Could you copy every line of the data that contains "subject"?
++++ SUPPLIED MATERIAL
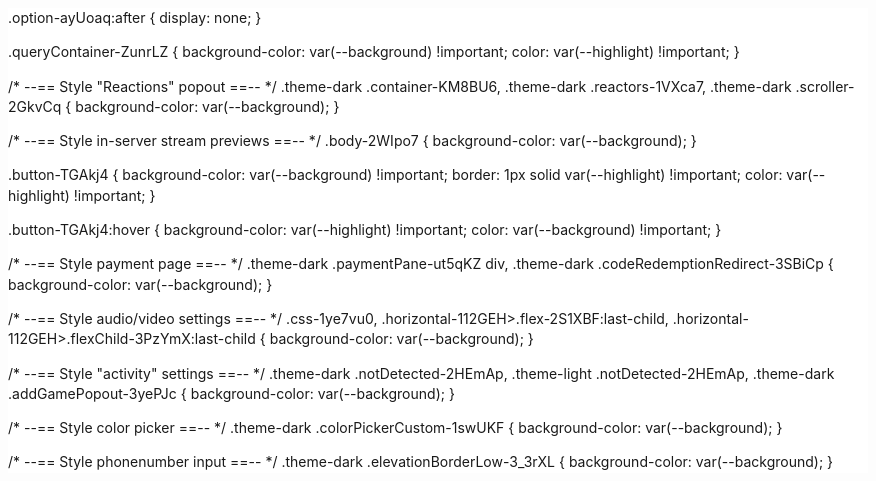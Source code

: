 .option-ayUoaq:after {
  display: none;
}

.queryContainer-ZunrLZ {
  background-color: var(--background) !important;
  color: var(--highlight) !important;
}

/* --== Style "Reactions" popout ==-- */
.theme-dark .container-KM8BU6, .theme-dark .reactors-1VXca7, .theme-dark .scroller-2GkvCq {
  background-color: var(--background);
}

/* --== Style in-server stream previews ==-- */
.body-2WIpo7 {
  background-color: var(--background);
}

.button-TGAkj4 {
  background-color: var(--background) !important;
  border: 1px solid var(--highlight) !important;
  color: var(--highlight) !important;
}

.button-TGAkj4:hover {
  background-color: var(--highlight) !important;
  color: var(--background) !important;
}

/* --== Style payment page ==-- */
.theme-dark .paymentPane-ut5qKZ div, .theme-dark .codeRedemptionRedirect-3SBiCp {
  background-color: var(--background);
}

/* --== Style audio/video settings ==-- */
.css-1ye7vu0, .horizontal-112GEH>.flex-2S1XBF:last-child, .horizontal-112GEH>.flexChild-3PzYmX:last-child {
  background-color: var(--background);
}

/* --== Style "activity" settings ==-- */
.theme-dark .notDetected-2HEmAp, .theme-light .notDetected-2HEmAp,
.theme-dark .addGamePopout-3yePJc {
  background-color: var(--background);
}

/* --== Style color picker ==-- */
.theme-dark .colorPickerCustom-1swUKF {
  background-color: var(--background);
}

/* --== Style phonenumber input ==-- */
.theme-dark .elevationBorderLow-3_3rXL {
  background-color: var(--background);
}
++++++++
++++ SUPPLIED MATERIAL
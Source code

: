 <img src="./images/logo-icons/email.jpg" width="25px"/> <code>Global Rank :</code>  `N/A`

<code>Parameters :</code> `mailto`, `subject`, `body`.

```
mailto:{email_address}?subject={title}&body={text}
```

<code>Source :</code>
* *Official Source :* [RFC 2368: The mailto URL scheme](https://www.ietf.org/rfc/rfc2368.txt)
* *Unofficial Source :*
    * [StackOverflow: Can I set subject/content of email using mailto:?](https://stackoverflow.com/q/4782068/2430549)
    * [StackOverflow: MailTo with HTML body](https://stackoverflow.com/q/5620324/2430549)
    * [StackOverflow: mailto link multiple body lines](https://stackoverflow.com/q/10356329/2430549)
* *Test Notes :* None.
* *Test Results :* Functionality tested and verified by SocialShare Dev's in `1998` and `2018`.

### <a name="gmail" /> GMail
++++++++
__OUTPUT__:
<code>Parameters :</code> `mailto`, `subject`, `body`.
mailto:{email_address}?subject={title}&body={text}
    * [StackOverflow: Can I set subject/content of email using mailto:?](https://stackoverflow.com/q/4782068/2430549)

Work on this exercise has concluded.